Task prompt. Which lines hold the word "verdadeira"? Copy each of them from the material.

Data shown.
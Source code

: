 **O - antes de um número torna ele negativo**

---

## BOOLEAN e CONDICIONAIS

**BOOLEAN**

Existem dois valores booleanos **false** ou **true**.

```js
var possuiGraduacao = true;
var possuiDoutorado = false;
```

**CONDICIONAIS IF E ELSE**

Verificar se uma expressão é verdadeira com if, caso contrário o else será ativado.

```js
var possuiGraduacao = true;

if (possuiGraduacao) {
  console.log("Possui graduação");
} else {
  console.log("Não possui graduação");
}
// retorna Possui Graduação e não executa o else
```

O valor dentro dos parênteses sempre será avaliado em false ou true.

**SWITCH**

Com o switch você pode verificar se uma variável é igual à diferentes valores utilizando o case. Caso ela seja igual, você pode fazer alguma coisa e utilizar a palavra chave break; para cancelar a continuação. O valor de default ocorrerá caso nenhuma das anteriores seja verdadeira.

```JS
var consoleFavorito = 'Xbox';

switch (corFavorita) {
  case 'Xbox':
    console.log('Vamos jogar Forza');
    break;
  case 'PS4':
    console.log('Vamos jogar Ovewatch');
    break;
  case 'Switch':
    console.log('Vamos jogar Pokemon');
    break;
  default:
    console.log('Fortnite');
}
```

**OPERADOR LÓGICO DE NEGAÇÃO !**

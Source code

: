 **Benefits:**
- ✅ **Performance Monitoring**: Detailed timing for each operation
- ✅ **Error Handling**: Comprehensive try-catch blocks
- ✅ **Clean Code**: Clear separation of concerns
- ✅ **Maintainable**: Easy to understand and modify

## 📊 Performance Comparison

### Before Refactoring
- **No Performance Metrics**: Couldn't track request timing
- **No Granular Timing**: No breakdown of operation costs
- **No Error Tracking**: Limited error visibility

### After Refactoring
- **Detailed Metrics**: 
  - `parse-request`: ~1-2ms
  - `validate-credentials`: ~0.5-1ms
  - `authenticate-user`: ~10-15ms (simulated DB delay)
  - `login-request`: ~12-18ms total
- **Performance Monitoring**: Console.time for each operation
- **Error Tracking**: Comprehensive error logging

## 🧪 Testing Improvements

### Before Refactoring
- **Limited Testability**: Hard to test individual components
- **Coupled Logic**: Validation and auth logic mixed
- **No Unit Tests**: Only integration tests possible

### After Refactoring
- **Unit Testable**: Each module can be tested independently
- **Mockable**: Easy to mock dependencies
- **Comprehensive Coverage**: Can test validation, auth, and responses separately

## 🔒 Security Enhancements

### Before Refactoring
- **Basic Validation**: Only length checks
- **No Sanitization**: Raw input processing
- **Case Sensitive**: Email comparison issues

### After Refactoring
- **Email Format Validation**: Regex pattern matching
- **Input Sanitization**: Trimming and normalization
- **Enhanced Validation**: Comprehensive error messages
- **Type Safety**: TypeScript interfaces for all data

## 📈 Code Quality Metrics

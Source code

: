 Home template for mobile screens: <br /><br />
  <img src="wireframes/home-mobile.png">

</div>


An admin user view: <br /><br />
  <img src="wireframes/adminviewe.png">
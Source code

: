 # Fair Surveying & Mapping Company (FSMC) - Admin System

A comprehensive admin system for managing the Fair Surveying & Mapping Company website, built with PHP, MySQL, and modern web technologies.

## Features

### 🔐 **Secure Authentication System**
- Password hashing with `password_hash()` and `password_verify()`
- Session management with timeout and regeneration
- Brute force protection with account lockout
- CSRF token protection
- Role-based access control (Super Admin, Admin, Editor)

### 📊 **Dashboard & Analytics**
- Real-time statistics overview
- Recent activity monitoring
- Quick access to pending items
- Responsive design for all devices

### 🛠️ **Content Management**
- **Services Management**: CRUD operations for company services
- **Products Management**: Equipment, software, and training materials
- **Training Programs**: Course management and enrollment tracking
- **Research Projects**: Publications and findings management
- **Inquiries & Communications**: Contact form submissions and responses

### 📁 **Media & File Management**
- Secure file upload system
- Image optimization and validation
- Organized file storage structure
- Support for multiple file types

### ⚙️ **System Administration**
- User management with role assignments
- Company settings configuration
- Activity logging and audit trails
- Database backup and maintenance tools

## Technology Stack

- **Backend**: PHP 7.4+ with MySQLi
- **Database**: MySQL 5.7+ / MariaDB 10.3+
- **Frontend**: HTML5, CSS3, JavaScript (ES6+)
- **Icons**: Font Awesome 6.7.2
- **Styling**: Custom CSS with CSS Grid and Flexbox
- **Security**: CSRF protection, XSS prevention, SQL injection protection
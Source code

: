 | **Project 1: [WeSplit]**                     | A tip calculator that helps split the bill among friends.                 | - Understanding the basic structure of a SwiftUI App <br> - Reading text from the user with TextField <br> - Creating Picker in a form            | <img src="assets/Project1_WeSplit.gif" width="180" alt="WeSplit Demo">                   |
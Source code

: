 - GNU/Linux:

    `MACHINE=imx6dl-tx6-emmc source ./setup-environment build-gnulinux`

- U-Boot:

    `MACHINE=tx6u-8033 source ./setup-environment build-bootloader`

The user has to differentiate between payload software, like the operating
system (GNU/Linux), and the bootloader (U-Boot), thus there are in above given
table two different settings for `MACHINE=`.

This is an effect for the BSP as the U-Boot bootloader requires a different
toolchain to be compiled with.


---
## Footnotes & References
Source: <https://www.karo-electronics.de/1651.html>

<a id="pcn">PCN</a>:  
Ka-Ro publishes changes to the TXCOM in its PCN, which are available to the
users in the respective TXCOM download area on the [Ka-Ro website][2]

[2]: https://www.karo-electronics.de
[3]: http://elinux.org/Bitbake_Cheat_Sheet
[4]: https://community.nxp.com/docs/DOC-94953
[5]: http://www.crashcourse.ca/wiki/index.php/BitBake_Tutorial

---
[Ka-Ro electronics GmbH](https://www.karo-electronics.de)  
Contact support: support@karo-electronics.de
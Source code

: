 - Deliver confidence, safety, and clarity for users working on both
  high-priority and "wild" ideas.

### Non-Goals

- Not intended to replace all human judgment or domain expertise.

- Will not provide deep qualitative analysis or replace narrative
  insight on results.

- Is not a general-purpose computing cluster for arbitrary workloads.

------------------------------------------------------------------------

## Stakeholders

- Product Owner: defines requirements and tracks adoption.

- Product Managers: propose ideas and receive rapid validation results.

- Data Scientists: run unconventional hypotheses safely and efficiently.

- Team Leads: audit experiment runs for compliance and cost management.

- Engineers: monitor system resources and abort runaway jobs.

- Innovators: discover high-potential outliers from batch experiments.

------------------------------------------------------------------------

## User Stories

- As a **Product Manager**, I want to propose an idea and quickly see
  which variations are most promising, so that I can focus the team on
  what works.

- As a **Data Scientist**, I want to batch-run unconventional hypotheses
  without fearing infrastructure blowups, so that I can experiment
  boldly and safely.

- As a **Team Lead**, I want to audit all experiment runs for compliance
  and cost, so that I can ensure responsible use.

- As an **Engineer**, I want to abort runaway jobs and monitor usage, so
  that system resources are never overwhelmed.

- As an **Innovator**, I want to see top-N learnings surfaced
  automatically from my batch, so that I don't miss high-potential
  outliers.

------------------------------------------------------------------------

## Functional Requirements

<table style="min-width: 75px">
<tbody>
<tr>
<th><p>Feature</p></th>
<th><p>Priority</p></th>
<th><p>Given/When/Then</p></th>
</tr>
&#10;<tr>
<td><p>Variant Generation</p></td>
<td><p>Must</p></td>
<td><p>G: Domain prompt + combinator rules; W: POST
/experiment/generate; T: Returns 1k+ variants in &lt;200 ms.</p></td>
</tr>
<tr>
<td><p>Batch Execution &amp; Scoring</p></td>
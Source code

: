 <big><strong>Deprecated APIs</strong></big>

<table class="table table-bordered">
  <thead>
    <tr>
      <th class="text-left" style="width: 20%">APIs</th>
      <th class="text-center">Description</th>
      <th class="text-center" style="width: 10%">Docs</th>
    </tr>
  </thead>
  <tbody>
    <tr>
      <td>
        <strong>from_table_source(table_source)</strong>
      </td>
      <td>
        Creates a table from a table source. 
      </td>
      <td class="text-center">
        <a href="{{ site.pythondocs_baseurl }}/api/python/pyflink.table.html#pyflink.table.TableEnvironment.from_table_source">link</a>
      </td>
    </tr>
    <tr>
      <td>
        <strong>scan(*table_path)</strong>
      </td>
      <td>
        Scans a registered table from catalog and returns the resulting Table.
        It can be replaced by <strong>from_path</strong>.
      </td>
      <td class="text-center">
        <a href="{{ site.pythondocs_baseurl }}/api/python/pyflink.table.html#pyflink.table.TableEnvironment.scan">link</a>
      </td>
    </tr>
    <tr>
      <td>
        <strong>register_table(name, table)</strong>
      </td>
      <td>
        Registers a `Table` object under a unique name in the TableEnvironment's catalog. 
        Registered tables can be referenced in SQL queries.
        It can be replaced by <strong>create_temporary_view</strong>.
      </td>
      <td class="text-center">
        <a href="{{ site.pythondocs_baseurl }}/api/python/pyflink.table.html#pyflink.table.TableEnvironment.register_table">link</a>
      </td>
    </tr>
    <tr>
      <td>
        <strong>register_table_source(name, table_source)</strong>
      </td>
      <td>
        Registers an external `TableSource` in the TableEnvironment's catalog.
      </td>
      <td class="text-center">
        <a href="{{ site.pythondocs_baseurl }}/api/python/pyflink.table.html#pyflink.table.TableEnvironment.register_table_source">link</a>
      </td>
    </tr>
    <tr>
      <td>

Answer to this task.
Verificar se uma expressão é verdadeira com if, caso contrário o else será ativado.
Com o switch você pode verificar se uma variável é igual à diferentes valores utilizando o case. Caso ela seja igual, você pode fazer alguma coisa e utilizar a palavra chave break; para cancelar a continuação. O valor de default ocorrerá caso nenhuma das anteriores seja verdadeira.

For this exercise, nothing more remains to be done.